当前位置: X-MOL首页全球导师 国内导师 › 王静远

个人简介

王静远,男,副教授,硕士生导师。2011 年7 月毕业于清华大学计算机系,获工学博士学位。现任北京航空航天大学计算机学院副教授,硕士研究生导师。研究兴趣:大数据与人工智能;应用方向:智慧城市、计算金融、智慧健康。 承担和参与课题包括:国家自然科学基金重点项目/面上项目/青年项目、973 项目、863“智慧城市(一期/二期)”项目、国家重点研发计划等国家级科研项目多项;欧盟第六框架项目、“中国共产党第十八次全国代表大会会务辅助系统”建设等国际合作与横向课题项目十余项。发表学术论文30 余篇,其中包括大数据领域顶级学术会议ACM KDD、IEEE ICDM,人工智能领域顶级学术会议AAAI,计算机通讯领域顶级学术会议IEEE Infocom、ACM Mobicom,以及权威国际学术期刊IEEE Intelligent Systems、IEEE Communications Letters等。并申请中国专利9项,美国专利2项,AVS 标准提案一项。 研究成果已经被中国移动、科大讯飞、腾讯地图、北京市交通委、万达期货、公安部第一研究所、发改委国储局、国家卫计委等政府及企事业单位实际应用。
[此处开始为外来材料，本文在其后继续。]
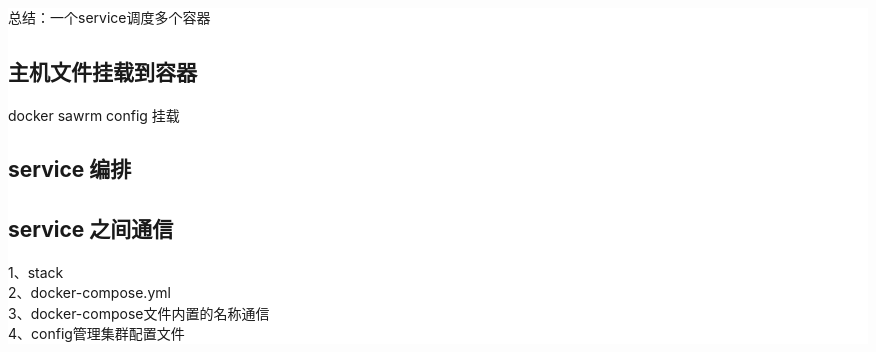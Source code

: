 
总结：一个service调度多个容器

## 主机文件挂载到容器  
docker sawrm config 挂载

## service 编排
## service 之间通信 
1、stack    
2、docker-compose.yml   
3、docker-compose文件内置的名称通信   
4、config管理集群配置文件   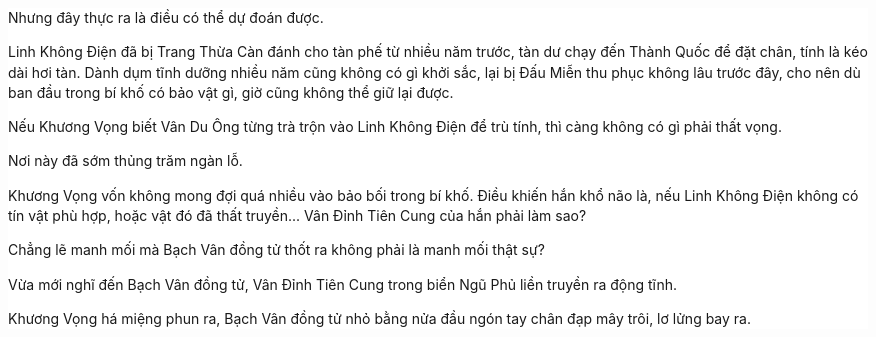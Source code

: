 Nhưng đây thực ra là điều có thể dự đoán được.

Linh Không Điện đã bị Trang Thừa Càn đánh cho tàn phế từ nhiều năm trước, tàn dư chạy đến Thành Quốc để đặt chân, tính là kéo dài hơi tàn. Dành dụm tĩnh dưỡng nhiều năm cũng không có gì khởi sắc, lại bị Đấu Miễn thu phục không lâu trước đây, cho nên dù ban đầu trong bí khố có bảo vật gì, giờ cũng không thể giữ lại được.

Nếu Khương Vọng biết Vân Du Ông từng trà trộn vào Linh Không Điện để trù tính, thì càng không có gì phải thất vọng.

Nơi này đã sớm thủng trăm ngàn lỗ.

Khương Vọng vốn không mong đợi quá nhiều vào bảo bối trong bí khố. Điều khiến hắn khổ não là, nếu Linh Không Điện không có tín vật phù hợp, hoặc vật đó đã thất truyền... Vân Đỉnh Tiên Cung của hắn phải làm sao?

Chẳng lẽ manh mối mà Bạch Vân đồng tử thốt ra không phải là manh mối thật sự?

Vừa mới nghĩ đến Bạch Vân đồng tử, Vân Đỉnh Tiên Cung trong biển Ngũ Phủ liền truyền ra động tĩnh.

Khương Vọng há miệng phun ra, Bạch Vân đồng tử nhỏ bằng nửa đầu ngón tay chân đạp mây trôi, lơ lửng bay ra.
毕业生去向包括微软亚洲研究院、高德地图、百度大数据实验室等国内外知名企业,并有多名毕业生赴卡耐基梅隆、宾夕法尼亚大学、南加州大学等美国知名大学深造。 担任Frontiers of Computer Science 期刊 Managing Editor,The Third IEEE/ASE International Conference on Big Data Science and Computing会议Program Committee Member,The International Conference on Cloud and Service Computing 会议 Publication Chair,AAAI会议Program Committee Member,中国计算机学会大数据专委会通讯委员,中国城市科学研究会大数据专委会委员,自动化学会经济管理专委会SIG委员等。

研究领域

大数据与人工智能;应用方向:智慧城市、计算金融、智慧健康

近期论文

查看导师最新文章 (温馨提示:请注意重名现象,建议点开原文通过作者单位确认)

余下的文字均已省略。